Applying a different order to postgres "DISTINCT ON" using rails

12,255

Solution 1

You're trying to get a set of projects but you're starting with current_user.tasks.

Why not start with current_user.projects, which guarantees distinct projects?

@projects = current_user.projects.includes(:tasks).order("projects.name, tasks.milestone")

Alternative Answer

@projects = current_user.projects.joins(:tasks).select('projects.*, min(tasks.milestone) as next_milestone').order('projects.name').group('projects.id')
@projects.each{|p| puts "#{p.name} #{p.next_milestone}"}

That'll give you one row for each project, with a calculated minimum tasks.milestone value, accessible on the project row result via next_milestone. No extra tasks record, just the next milestone date.

Solution 2

In the user controller:

inner_query = current_user.tasks.next.to_sql
@projects = Task.paginate_by_sql("select * from (#{inner_query}) as user_projects order by user_projects.#{sort_column} #{sort_direction}", :page => params[:page])

And in the task model:

scope :next, select("distinct on (projects.id) projects.*, tasks.*").reorder("projects.id, tasks.milestone ASC")

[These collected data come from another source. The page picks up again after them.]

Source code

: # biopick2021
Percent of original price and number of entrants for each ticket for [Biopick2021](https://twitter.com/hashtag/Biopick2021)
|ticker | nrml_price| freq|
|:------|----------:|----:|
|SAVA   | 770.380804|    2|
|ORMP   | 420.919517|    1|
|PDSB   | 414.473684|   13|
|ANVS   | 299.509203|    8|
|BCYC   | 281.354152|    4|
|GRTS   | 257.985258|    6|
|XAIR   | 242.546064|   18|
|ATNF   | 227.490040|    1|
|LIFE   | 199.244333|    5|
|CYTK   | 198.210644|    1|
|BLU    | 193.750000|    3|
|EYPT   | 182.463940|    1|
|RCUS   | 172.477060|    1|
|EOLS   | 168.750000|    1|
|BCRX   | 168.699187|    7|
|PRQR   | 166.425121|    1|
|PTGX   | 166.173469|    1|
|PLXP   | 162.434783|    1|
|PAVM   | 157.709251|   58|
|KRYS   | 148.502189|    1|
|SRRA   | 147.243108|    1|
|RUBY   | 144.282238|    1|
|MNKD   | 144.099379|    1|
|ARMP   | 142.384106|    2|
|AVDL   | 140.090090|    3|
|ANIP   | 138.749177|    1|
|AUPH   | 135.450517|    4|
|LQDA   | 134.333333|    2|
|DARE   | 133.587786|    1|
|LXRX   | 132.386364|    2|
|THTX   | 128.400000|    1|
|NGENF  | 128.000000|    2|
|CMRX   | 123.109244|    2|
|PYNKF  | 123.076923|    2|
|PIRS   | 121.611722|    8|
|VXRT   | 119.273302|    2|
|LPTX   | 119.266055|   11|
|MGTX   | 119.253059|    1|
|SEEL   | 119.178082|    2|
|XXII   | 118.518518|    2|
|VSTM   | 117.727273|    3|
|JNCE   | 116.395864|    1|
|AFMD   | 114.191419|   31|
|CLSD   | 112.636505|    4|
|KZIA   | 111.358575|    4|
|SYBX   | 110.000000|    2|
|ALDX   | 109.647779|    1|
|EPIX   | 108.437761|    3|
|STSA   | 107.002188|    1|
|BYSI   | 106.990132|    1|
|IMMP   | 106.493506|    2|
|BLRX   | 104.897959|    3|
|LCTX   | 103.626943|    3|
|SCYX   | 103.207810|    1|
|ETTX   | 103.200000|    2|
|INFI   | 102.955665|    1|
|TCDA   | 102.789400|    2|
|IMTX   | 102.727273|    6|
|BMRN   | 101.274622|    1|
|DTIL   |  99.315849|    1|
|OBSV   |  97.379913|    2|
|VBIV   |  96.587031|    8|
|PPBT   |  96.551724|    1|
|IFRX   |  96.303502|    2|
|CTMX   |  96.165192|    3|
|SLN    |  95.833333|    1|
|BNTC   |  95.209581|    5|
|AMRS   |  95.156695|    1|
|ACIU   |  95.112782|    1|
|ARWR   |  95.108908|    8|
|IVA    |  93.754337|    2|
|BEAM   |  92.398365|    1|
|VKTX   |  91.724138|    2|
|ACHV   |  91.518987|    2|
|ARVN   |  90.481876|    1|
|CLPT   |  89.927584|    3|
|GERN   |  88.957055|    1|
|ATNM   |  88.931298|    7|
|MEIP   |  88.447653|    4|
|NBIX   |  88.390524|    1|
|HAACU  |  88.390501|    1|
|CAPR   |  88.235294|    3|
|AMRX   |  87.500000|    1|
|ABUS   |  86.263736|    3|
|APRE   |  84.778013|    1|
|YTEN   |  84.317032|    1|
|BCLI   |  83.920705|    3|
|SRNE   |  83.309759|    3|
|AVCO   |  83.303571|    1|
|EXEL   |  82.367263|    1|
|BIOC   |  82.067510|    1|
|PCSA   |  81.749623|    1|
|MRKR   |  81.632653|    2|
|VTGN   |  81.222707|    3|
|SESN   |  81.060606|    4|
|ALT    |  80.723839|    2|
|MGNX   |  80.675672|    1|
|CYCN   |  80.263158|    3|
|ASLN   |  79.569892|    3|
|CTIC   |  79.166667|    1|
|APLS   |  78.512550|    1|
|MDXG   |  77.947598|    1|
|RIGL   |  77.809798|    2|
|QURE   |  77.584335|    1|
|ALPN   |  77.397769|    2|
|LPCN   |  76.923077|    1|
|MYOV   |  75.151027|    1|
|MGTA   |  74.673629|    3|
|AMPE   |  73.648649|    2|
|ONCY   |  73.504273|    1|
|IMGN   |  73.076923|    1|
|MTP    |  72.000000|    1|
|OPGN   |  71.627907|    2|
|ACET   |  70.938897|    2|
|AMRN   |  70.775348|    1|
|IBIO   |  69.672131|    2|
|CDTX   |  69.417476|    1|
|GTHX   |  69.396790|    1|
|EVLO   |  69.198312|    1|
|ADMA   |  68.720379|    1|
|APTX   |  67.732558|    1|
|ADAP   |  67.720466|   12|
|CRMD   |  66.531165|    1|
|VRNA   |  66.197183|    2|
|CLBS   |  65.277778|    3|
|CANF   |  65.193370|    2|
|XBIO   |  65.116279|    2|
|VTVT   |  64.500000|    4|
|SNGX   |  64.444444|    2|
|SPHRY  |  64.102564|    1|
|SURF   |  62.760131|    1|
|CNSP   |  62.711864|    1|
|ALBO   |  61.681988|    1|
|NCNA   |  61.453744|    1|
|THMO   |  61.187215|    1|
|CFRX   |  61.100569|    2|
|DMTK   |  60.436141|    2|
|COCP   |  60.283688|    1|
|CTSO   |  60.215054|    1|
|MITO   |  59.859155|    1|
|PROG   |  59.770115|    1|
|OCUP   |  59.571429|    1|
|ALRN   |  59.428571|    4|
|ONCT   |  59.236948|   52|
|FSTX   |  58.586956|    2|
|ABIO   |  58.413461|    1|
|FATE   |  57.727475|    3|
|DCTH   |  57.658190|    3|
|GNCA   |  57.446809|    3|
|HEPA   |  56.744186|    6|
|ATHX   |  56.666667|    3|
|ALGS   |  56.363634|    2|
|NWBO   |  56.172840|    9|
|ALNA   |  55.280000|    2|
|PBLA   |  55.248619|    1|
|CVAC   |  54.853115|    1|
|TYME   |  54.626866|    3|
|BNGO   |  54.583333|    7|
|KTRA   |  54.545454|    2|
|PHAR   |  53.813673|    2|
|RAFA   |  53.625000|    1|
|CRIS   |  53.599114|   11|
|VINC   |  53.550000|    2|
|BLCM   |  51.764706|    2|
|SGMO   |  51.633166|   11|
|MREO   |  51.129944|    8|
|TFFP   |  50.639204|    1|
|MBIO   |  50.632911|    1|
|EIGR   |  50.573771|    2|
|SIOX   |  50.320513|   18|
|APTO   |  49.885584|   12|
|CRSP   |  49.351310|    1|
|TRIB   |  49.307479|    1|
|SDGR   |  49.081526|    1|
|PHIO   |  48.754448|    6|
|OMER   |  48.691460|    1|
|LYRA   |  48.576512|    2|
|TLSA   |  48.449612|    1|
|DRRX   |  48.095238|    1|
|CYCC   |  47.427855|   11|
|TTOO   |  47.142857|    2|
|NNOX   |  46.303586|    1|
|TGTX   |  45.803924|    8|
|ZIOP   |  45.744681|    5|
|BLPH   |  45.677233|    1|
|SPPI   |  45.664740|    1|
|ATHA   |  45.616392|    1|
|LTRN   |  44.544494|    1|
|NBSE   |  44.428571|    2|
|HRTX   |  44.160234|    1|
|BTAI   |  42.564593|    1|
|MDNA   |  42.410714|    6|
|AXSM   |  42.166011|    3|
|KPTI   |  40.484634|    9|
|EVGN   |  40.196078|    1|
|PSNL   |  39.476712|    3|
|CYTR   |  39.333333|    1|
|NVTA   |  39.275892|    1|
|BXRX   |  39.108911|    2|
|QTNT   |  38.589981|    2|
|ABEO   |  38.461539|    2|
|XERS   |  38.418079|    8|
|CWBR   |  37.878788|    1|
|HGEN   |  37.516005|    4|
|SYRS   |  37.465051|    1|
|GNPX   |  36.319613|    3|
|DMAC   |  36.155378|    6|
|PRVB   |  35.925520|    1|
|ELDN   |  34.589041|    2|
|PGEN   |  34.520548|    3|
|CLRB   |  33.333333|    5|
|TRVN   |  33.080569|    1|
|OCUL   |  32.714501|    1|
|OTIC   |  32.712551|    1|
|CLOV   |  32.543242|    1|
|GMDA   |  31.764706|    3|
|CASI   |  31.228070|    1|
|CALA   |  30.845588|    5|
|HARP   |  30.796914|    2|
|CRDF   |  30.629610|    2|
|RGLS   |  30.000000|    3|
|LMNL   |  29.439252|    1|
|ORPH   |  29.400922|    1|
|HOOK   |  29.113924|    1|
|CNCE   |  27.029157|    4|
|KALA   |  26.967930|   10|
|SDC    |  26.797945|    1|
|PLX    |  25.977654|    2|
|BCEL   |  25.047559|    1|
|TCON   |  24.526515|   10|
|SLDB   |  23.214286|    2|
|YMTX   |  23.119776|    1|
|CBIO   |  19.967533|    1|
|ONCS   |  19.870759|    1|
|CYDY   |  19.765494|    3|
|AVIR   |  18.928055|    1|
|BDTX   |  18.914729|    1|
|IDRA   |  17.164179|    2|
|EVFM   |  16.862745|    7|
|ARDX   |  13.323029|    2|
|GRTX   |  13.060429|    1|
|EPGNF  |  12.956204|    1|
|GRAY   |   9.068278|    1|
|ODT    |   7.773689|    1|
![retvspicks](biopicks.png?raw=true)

This way uses the power of postgres to only return the necessary records making the recordset smaller and easier to work with but the trade-off is that the RoR code doesn't look as inviting or as readable as it does with Carlos Drew's suggestion.

Solution 3

To answer this question:

I suppose my question is simply how do I wrap an activerecord query in a surrounding SELECT and ORDER B

Since ActiveRecord 4.0.2 there is now <model>.from.

An example using your models:

inner_query = Project.joins(:tasks).select("DISTINCT ON (projects.id), *") // SELECT DISTINCT ON (projects.id) FROM projects INNER JOIN tasks ON tasks.project_id = projects.id;

You can wrap it in a from:

sorted_query = Project.from(inner_query, :projects).order(:name)
Share:
12,255
user1116573
Author by

user1116573

Updated on June 06, 2022

Comments

  • user1116573
    user1116573 almost 2 years

    I have a rails app:

    user has_many :projects

    user has_many :tasks, :through => :projects

    project has_many :tasks

    Each task has a milestone date.

    To show a table of project details with next milestone date I am using:

    @projects = current_user.tasks.joins(:project).select("distinct on (projects.id) projects.*, tasks.*").reorder("projects.id, tasks.milestone ASC")
    

    This works fine.

    I now want to be able to sort the table columns.

    According to Postgres DISTINCT ON is not sortable, you have to wrap it in another select statement, ie SELECT * FROM (SELECT DISTINCT ON....) ORDER BY column_3

    I did think that the column being ordered could just be worked into the SQL as required, ie (to order by project name DESC):

    @projects = current_user.tasks.joins(:project).select("distinct on (projects.name) projects.*, tasks.*").reorder("projects.name DESC, tasks.milestone ASC")
    

    which works but I also want to be able to order by milestone and that doesn't work that way.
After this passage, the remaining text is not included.